Contour integral:
# oint_C f(z) = int_-R^R f(w) dw + int_S f(z) dz = 2pi i sum "Res" f(z) #
C anti-clockwise
Note that if C is clockwise, then there is a minus sign in front of # 2pi i sum"Res" f(z) #.
# f(z) = 1/(z+i epsi) #
Poles: # z = -i epsi #
# "Res" f(-i epsi) = lim_(z rarr -i epsi) (z+i epsi) f(z) = 1 #
The path of C is a straight line from -R to R followed by a semi-circle from R to -R in the lower half-plane (since #epsi > 0#).

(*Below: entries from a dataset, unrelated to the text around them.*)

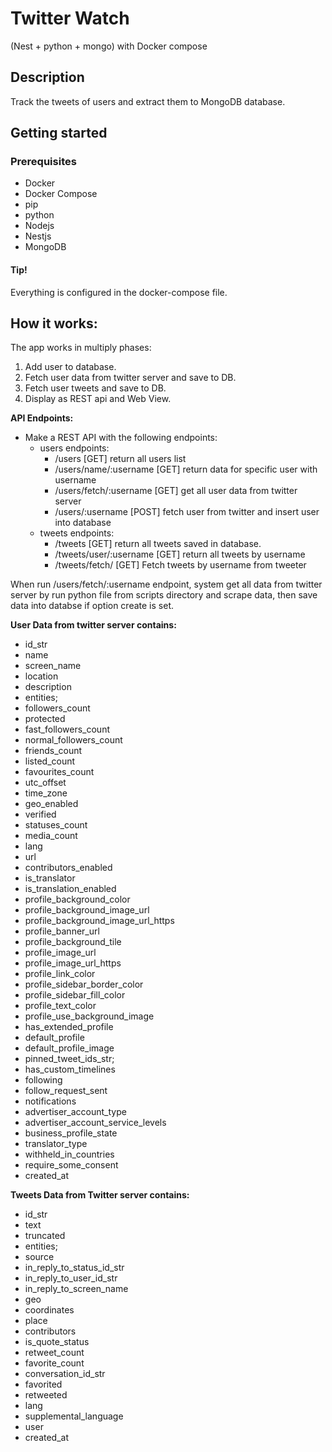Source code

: # Twitter Watch
(Nest + python + mongo) with Docker compose

## Description
Track the tweets of users and extract them to MongoDB database.

## Getting started
### Prerequisites
- Docker
- Docker Compose
- pip
- python
- Nodejs
- Nestjs
- MongoDB

#### Tip!
Everything is configured in the docker-compose file.

## How it works:
The app works in multiply phases:
1. Add user to database.
2. Fetch user data from twitter server and save to DB.
3. Fetch user tweets and save to DB.
4. Display as REST api and Web View.

**API Endpoints:**
- Make a REST API with the following endpoints:
  - users endpoints:
    - /users [GET] return all users list
    - /users/name/:username [GET] return data for specific user with username
    - /users/fetch/:username [GET] get all user data from twitter server
    - /users/:username [POST] fetch user from twitter and insert user into database
  - tweets endpoints:
    - /tweets [GET] return all tweets saved in database.
    - /tweets/user/:username [GET] return all tweets by username
    - /tweets/fetch/ [GET] Fetch tweets by username from tweeter
    
When run /users/fetch/:username endpoint, system get all data from twitter server by run python file from scripts directory and scrape data, then save data into databse if option create is set. 

**User Data from twitter server contains:**
  - id_str
  - name
  - screen_name
  - location
  - description
  - entities;
  - followers_count
  - protected
  - fast_followers_count
  - normal_followers_count
  - friends_count
  - listed_count
  - favourites_count
  - utc_offset
  - time_zone
  - geo_enabled
  - verified
  - statuses_count
  - media_count
  - lang
  - url
  - contributors_enabled
  - is_translator
  - is_translation_enabled
  - profile_background_color
  - profile_background_image_url
  - profile_background_image_url_https
  - profile_banner_url
  - profile_background_tile
  - profile_image_url
  - profile_image_url_https
  - profile_link_color
  - profile_sidebar_border_color
  - profile_sidebar_fill_color
  - profile_text_color
  - profile_use_background_image
  - has_extended_profile
  - default_profile
  - default_profile_image
  - pinned_tweet_ids_str;
  - has_custom_timelines
  - following
  - follow_request_sent
  - notifications
  - advertiser_account_type
  - advertiser_account_service_levels
  - business_profile_state
  - translator_type
  - withheld_in_countries
  - require_some_consent
  - created_at

**Tweets Data from Twitter server contains:**
  - id_str
  - text
  - truncated
  - entities;
  - source
  - in_reply_to_status_id_str
  - in_reply_to_user_id_str
  - in_reply_to_screen_name
  - geo
  - coordinates
  - place
  - contributors
  - is_quote_status
  - retweet_count
  - favorite_count
  - conversation_id_str
  - favorited
  - retweeted
  - lang
  - supplemental_language
  - user
  - created_at
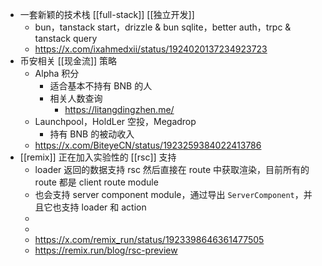 - 一套新颖的技术栈 [[full-stack]] [[独立开发]]
	- bun，tanstack start，drizzle & bun sqlite，better auth，trpc & tanstack query
	- https://x.com/ixahmedxii/status/1924020137234923723
- 币安相关 [[现金流]] 策略
	- Alpha 积分
		- 适合基本不持有 BNB 的人
		- 相关人数查询
			- https://litangdingzhen.me/
	- Launchpool，HoldLer 空投，Megadrop
		- 持有 BNB 的被动收入
	- https://x.com/BiteyeCN/status/1923259384022413786
- [[remix]] 正在加入实验性的 [[rsc]] 支持
	- loader 返回的数据支持 rsc 然后直接在 route 中获取渲染，目前所有的 route 都是 client route module
	- 也会支持 server component module，通过导出 `ServerComponent`，并且它也支持 loader 和 action
	-
	-
	- https://x.com/remix_run/status/1923398646361477505
	- https://remix.run/blog/rsc-preview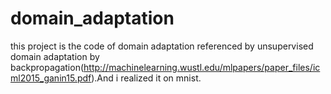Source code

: # domain_adaptation
this project is the code of domain adaptation referenced by unsupervised domain adaptation by backpropagation(http://machinelearning.wustl.edu/mlpapers/paper_files/icml2015_ganin15.pdf).And i realized it on mnist.

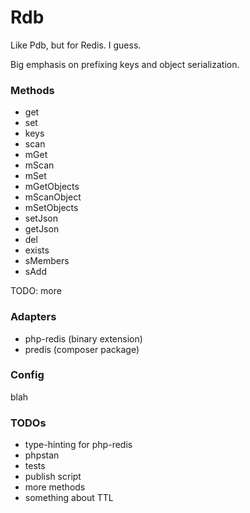 
# Rdb

Like Pdb, but for Redis. I guess.

Big emphasis on prefixing keys and object serialization.


### Methods

- get
- set
- keys
- scan
- mGet
- mScan
- mSet
- mGetObjects
- mScanObject
- mSetObjects
- setJson
- getJson
- del
- exists
- sMembers
- sAdd

TODO: more


### Adapters

- php-redis (binary extension)
- predis (composer package)


### Config

blah


### TODOs

- type-hinting for php-redis
- phpstan
- tests
- publish script
- more methods
- something about TTL

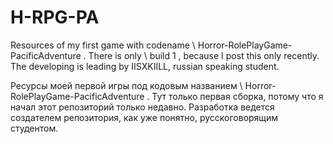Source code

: # H-RPG-PA

Resources of my first game with codename \ Horror-RolePlayGame-PacificAdventure \. There is only \ build 1 \, because I post this only recently. The developing is leading by IISXKIILL, russian speaking student. 

Ресурсы моей первой игры под кодовым названием \ Horror-RolePlayGame-PacificAdventure \. Тут только первая сборка, потому что я начал этот репозиторий только недавно. Разработка ведется создателем репозитория, как уже понятно, русскоговорящим студентом. 

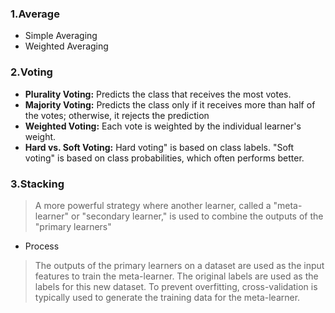 ### 1.Average

* Simple Averaging
* Weighted Averaging

### 2.Voting

* **Plurality Voting:**  Predicts the class that receives the most votes.
* **Majority Voting:** Predicts the class only if it receives more than half of the votes; otherwise, it rejects the prediction
* **Weighted Voting:** Each vote is weighted by the individual learner's weight.
* **Hard vs. Soft Voting:** Hard voting" is based on class labels. "Soft voting" is based on class probabilities, which often performs better.

### 3.Stacking

>A more powerful strategy where another learner, called a "meta-learner" or "secondary learner," is used to combine the outputs of the "primary learners"

* Process

>The outputs of the primary learners on a dataset are used as the input features to train the meta-learner. The original labels are used as the labels for this new dataset. To prevent overfitting, cross-validation is typically used to generate the training data for the meta-learner.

Now the direction of the contour is clockwise:
# lim_(epsi rarr 0^+) int_-R^R f(w) dw = - 2pi i "Res" f(-i epsi) - lim_(epsi rarr 0^+) int_S f(z) dz #
Take: #z = Ae^(itheta) #
# lim_(epsi rarr 0^+) int_S f(z) dz = lim_(epsi rarr 0^+)int_(-pi)^0 (Aie^(itheta))/(Ae^(itheta)+i epsi)d theta = int_(-pi)^0 id theta = pi i #
So: # lim_(epsi rarr 0^+) int_-R^R 1/(w+i epsi) dw = - pi i #